I'd always wanted to live in Manhattan. I was fascinated by the idea because everything I enjoyed doing would only be a short subway or bus ride away.
So in September, I sold my home of 28 years in Wading River and moved into a studio apartment on the fifth floor of a seven-story prewar building on the Upper East Side. I remember humming the tune "Movin' on Up" from the sitcom "The Jeffersons" as I emerged from the Midtown Tunnel on move-in day.
My reasons for moving were about more than easy access to the delights of Manhattan. Diagnosed with Parkinson's disease 11 years ago, I was forced to think about things differently. The city seemed like a logical choice because I wouldn't need a car. I could use mass transit to get around, and be very close to health care providers. I was confident it wouldn't take long for me to meet people who shared my interests.
But it also took me only about a month to have second thoughts about the move. I'd left Wading River, where I'd lived for 34 years, and said goodbye to wonderful neighbors and friends. I began to wonder about my beloved flower garden, and even worried about the twin fawns that were born in my backyard last summer. In the city, I no longer heard birds sing in the early light of the day, or marveled at hummingbirds as they hovered from one flower to the next.
In its place, I heard screaming fire engines and constantly honking car horns.

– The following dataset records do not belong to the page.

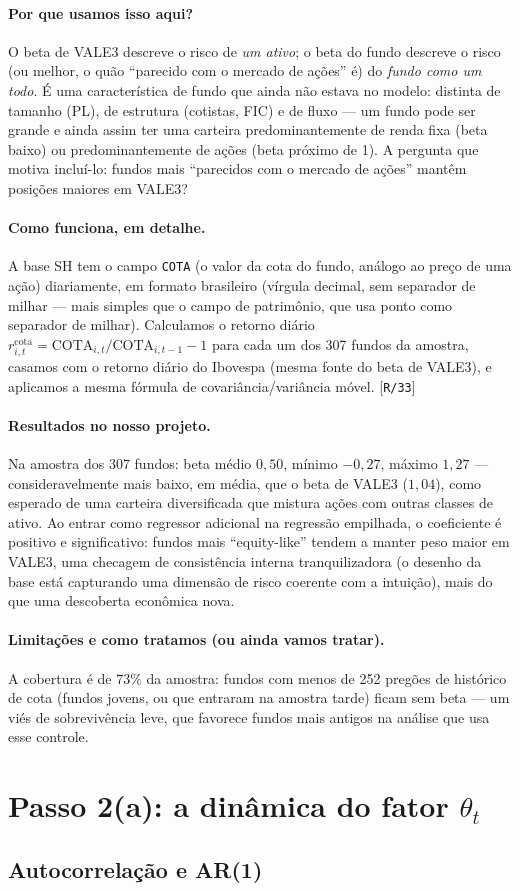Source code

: \documentclass[11pt,a4paper]{article}
\newcommand{\porque}[0]{\paragraph{Por que usamos isso aqui?}}
\newcommand{\comofunciona}[0]{\paragraph{Como funciona, em detalhe.}}
\newcommand{\resultados}[0]{\paragraph{Resultados no nosso projeto.}}
\newcommand{\limitacoes}[0]{\paragraph{Limitações e como tratamos (ou ainda vamos tratar).}}
\newcommand{\scriptref}[1]{{\footnotesize\color{cinza}[\texttt{#1}]}}
\begin{document}
\porque O beta de VALE3 descreve o risco de \emph{um ativo}; o beta do fundo descreve o risco (ou
melhor, o quão ``parecido com o mercado de ações'' é) do \emph{fundo como um todo}. É uma
característica de fundo que ainda não estava no modelo: distinta de tamanho (PL), de estrutura
(cotistas, FIC) e de fluxo --- um fundo pode ser grande e ainda assim ter uma carteira
predominantemente de renda fixa (beta baixo) ou predominantemente de ações (beta próximo de 1).
A pergunta que motiva incluí-lo: fundos mais ``parecidos com o mercado de ações'' mantêm posições
maiores em VALE3?

\comofunciona A base SH tem o campo \texttt{COTA} (o valor da cota do fundo, análogo ao preço de
uma ação) diariamente, em formato brasileiro (vírgula decimal, sem separador de milhar --- mais
simples que o campo de patrimônio, que usa ponto como separador de milhar). Calculamos o retorno
diário $r^{\text{cota}}_{i,t} = \text{COTA}_{i,t}/\text{COTA}_{i,t-1} - 1$ para cada um dos 307
fundos da amostra, casamos com o retorno diário do Ibovespa (mesma fonte do beta de VALE3), e
aplicamos a mesma fórmula de covariância/variância móvel. \scriptref{R/33}

\resultados Na amostra dos 307 fundos: beta médio $0{,}50$, mínimo $-0{,}27$, máximo $1{,}27$ ---
consideravelmente mais baixo, em média, que o beta de VALE3 ($1{,}04$), como esperado de uma
carteira diversificada que mistura ações com outras classes de ativo. Ao entrar como regressor
adicional na regressão empilhada, o coeficiente é positivo e significativo: fundos mais
``equity-like'' tendem a manter peso maior em VALE3, uma checagem de consistência interna
tranquilizadora (o desenho da base está capturando uma dimensão de risco coerente com a
intuição), mais do que uma descoberta econômica nova.

\limitacoes A cobertura é de $73\%$ da amostra: fundos com menos de 252 pregões de histórico de
cota (fundos jovens, ou que entraram na amostra tarde) ficam sem beta --- um viés de sobrevivência
leve, que favorece fundos mais antigos na análise que usa esse controle.

\section{Passo 2(a): a dinâmica do fator $\theta_t$}
\label{sec:dyn}

\subsection{Autocorrelação e AR(1)}
\end{document}

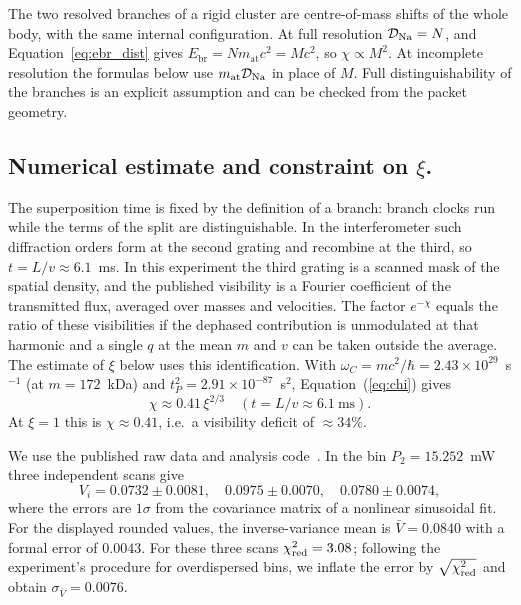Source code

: \documentclass[11pt,a4paper]{article}
\begin{document}
The two resolved branches of a rigid cluster are centre-of-mass shifts of the whole body, with the same internal configuration. At full resolution $\mathcal D_{\rm Na}=N$, and Equation~\eqref{eq:ebr_dist} gives $E_{\mathrm{br}}=Nm_{\mathrm{at}}c^2=Mc^2$, so $\chi\propto M^2$. At incomplete resolution the formulas below use $m_{\mathrm{at}}\mathcal D_{\rm Na}$ in place of $M$. Full distinguishability of the branches is an explicit assumption and can be checked from the packet geometry.

\subsection{Numerical estimate and constraint on \texorpdfstring{$\xi$}{xi}.}
\label{sec:xi_bound}
The superposition time is fixed by the definition of a branch: branch clocks run while the terms of the split are distinguishable. In the interferometer such diffraction orders form at the second grating and recombine at the third, so $t=L/v\approx6.1$~ms. In this experiment the third grating is a scanned mask of the spatial density, and the published visibility is a Fourier coefficient of the transmitted flux, averaged over masses and velocities. The factor $e^{-\chi}$ equals the ratio of these visibilities if the dephased contribution is unmodulated at that harmonic and a single $q$ at the mean $m$ and $v$ can be taken outside the average. The estimate of $\xi$ below uses this identification. With $\omega_C=mc^2/\hbar=2.43\times10^{29}$~s$^{-1}$ (at $m=172$~kDa) and $t_P^2=2.91\times10^{-87}$~s$^2$, Equation~(\ref{eq:chi}) gives
\begin{equation}
\chi\approx 0.41\,\xi^{2/3}\quad (t=L/v\approx 6.1~\text{ms}).
\end{equation}
At $\xi=1$ this is $\chi\approx 0.41$, i.e.\ a visibility deficit of $\approx34\%$.

We use the published raw data and analysis code~\cite{arndt_data}. In the bin $P_2=15.252$~mW three independent scans give
\begin{equation}
V_i=0.0732\pm0.0081,\quad
0.0975\pm0.0070,\quad
0.0780\pm0.0074,
\end{equation}
where the errors are $1\sigma$ from the covariance matrix of a nonlinear sinusoidal fit. For the displayed rounded values, the inverse-variance mean is $\bar V=0.0840$ with a formal error of $0.0043$. For these three scans $\chi^2_{\rm red}=3.08$; following the experiment's procedure for overdispersed bins, we inflate the error by $\sqrt{\chi^2_{\rm red}}$ and obtain $\sigma_{\bar V}=0.0076$.
\end{document}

At best, my mobility is limited. With my condition, I tend to drag my left foot and this can slow me down. On the streets of the city, instead of being able to take my time walking from place to place, I risked being swept away by humanity that moved like a raging current. I would step aside to let a crowd pass, or find a clear lane on the street side of the curb.
I was tripped three times by nannies pushing baby-strollers while talking on their cellphones, and got tangled in the web of leashes by dog walkers. People in a hurry didn't think twice about pushing me aside in the subway.
At 84th Street and Lexington Avenue, a block from my apartment, I tripped into a pothole while crossing the street -- and tore a tendon in my struggling left leg. After strangers helped me up, I took the first bus to Lenox Hill Hospital. I had to wear an inflatable cast and use crutches for several weeks.
While I did enjoy the museums, parks, parades, shows and a lot of interesting people, I'd reached a difficult decision point. As a writer and landscape painter, I'd hoped that the city would provide lots of inspiration and opportunities to further my hobbies, but my struggle with Parkinson's left me no choice.
So, in July I moved back to Wading River to a house one block from where I used to live.
As I drove out of the Midtown Tunnel back to Long Island, I couldn't help humming the line "Goodbye, city life" from the sitcom "Green Acres."
I really don't regret making the move. I still firmly believe we should follow our dreams.
Reader Lou DeCaro lives again in Wading River.